Russian Ruble Recovers from Near 5-Month Low
The Russian ruble continued to recover from a near 5-month low of $76.96 hit earlier in the week, mainly supported by month-end tax payments that prompted export-focused companies to convert their foreign currency proceeds into rubles. The USD/RUB pair has been under pressure amid imminent US sanctions against Moscow after President Joe Biden pledged that the Russian president Vladimir Putin will pay a price for alleged election meddling and cyber hacking. Also, the oil market lost further ground from multi-month highs in the light of new coronavirus-related restrictions in European countries but the Suez Canal blockage helped to curb some losses. On the monetary policy front, the Central Bank of Russia surprised markets by delivering a 25bps hike in interest rates and opened the door for further rises in the coming months to contain inflation.

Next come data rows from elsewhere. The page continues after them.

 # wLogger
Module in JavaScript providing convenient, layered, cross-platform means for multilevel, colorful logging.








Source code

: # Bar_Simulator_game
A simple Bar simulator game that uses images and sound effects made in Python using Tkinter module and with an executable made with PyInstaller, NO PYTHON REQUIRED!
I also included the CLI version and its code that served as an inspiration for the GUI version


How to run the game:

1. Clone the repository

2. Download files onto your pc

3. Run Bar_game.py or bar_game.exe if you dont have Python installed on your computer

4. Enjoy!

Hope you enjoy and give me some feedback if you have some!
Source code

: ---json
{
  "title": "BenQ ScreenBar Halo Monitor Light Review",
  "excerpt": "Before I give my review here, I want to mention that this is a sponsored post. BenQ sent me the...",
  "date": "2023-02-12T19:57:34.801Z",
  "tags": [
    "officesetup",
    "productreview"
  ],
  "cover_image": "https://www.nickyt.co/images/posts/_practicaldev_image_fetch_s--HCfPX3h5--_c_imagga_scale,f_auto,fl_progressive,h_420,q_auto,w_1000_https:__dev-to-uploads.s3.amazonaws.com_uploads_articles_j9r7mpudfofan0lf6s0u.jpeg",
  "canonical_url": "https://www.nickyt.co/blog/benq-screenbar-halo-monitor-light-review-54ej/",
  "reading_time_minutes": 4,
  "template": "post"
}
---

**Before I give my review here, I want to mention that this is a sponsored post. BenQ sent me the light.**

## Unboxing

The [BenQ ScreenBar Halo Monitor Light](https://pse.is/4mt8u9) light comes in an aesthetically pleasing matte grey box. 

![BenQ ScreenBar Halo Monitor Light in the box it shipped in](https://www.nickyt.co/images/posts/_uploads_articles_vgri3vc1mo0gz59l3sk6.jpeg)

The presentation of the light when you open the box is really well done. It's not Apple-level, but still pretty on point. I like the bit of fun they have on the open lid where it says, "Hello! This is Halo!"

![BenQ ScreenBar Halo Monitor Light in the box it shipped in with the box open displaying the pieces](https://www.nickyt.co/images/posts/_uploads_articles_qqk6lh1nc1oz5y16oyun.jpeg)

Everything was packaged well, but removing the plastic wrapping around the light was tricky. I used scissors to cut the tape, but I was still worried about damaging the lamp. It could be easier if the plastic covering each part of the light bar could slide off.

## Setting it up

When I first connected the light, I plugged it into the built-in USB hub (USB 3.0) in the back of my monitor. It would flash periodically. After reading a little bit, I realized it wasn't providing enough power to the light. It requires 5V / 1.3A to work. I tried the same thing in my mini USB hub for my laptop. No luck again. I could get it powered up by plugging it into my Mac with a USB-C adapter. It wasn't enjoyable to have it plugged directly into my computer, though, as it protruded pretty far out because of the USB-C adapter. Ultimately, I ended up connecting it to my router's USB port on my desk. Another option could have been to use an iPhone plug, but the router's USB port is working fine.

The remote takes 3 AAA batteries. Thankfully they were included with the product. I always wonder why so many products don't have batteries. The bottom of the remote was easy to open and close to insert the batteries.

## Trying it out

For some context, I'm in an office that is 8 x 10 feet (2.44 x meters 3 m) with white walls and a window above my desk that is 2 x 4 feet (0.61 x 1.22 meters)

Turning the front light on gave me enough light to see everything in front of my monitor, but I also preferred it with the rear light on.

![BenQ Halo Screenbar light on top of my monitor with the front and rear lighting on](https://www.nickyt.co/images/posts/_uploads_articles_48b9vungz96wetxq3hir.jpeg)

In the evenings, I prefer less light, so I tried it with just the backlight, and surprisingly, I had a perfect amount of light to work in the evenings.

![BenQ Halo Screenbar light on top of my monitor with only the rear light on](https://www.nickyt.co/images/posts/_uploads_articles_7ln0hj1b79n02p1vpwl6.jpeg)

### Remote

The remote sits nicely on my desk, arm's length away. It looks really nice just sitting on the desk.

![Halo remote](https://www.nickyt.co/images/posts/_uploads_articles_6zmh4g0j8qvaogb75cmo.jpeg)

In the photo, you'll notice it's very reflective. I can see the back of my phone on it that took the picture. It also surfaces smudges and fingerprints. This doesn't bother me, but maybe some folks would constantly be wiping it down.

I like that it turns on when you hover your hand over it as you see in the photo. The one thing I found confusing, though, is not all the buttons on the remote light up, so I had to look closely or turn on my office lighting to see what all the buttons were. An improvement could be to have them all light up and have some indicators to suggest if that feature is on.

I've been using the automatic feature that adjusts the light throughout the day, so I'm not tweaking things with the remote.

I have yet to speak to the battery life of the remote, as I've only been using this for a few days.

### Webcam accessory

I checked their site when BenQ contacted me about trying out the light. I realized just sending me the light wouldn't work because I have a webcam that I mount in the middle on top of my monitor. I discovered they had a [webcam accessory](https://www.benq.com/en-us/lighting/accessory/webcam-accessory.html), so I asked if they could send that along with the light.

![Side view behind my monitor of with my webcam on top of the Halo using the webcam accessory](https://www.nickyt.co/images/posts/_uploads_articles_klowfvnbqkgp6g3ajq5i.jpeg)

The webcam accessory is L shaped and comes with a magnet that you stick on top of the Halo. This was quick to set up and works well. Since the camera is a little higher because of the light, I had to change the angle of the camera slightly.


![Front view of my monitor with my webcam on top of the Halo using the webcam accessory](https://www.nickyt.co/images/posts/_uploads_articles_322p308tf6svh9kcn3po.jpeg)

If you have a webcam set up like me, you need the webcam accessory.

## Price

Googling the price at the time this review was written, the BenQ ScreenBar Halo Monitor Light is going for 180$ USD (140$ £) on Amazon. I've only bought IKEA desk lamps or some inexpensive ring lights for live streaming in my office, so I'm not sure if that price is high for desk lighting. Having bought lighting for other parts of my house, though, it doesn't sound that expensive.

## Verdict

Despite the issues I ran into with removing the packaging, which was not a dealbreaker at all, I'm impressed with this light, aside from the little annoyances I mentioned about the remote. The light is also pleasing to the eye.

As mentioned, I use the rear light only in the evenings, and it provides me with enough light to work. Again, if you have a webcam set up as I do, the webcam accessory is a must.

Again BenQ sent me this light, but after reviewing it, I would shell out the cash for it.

Swiss Franc at 8-Month Low
The Swiss franc traded little changed close to the 0.94 per USD level, the weakest since July of 2020 amid a general dollar strength benefited by expectations of a huge US economic rebound and high Treasury yields while the outlook in Europe remains more vulnerable due to rising Covid-19 cases. On the monetary policy front, The Swiss National Bank stuck to expansionary monetary policy during its March meeting, saying the Swiss franc remains highly valued, despite the recent weakening, and the coronavirus pandemic continues to have a strong adverse effect on the economy. The bank implemented negative rates and expended hundreds of billions of francs on foreign exchange interventions to curb to stop the rise of the franc and fight off deflation.